- RECORDED INFORMATION -
····················
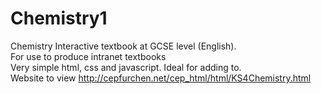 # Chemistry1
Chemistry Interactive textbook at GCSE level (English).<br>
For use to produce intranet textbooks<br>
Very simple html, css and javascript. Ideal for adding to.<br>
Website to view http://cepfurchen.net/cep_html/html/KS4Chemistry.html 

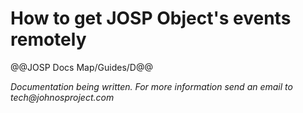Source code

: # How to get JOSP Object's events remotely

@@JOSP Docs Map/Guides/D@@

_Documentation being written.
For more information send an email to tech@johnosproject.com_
····················
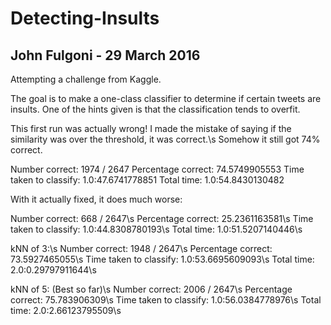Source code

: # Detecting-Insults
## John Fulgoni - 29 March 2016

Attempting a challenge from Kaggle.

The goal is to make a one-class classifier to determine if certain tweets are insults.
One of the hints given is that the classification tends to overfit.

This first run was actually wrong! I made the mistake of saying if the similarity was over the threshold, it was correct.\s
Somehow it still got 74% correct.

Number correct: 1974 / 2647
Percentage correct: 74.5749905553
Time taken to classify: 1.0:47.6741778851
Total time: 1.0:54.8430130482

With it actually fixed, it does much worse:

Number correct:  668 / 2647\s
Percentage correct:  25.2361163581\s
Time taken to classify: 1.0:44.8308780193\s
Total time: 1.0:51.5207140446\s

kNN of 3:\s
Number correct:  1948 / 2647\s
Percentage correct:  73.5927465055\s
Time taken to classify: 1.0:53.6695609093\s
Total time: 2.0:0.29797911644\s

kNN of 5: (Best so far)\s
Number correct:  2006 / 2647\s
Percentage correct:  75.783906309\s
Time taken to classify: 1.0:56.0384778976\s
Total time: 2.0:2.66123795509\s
····················
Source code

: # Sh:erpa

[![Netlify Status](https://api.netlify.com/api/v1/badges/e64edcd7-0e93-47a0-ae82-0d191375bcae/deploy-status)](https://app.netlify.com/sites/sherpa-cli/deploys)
····················
- TASK STATEMENT -
Above, find the line with "# Chemistry1"; copy it and every line down to the line with "For more information", exactly and both included, but no pictures.

- RESULT OF THIS EXERCISE -
 # Chemistry1
Chemistry Interactive textbook at GCSE level (English).<br>
For use to produce intranet textbooks<br>
Very simple html, css and javascript. Ideal for adding to.<br>
Website to view http://cepfurchen.net/cep_html/html/KS4Chemistry.html 

Source code

: # How to get JOSP Object's events remotely

@@JOSP Docs Map/Guides/D@@

_Documentation being written.
For more information send an email to tech@johnosproject.com_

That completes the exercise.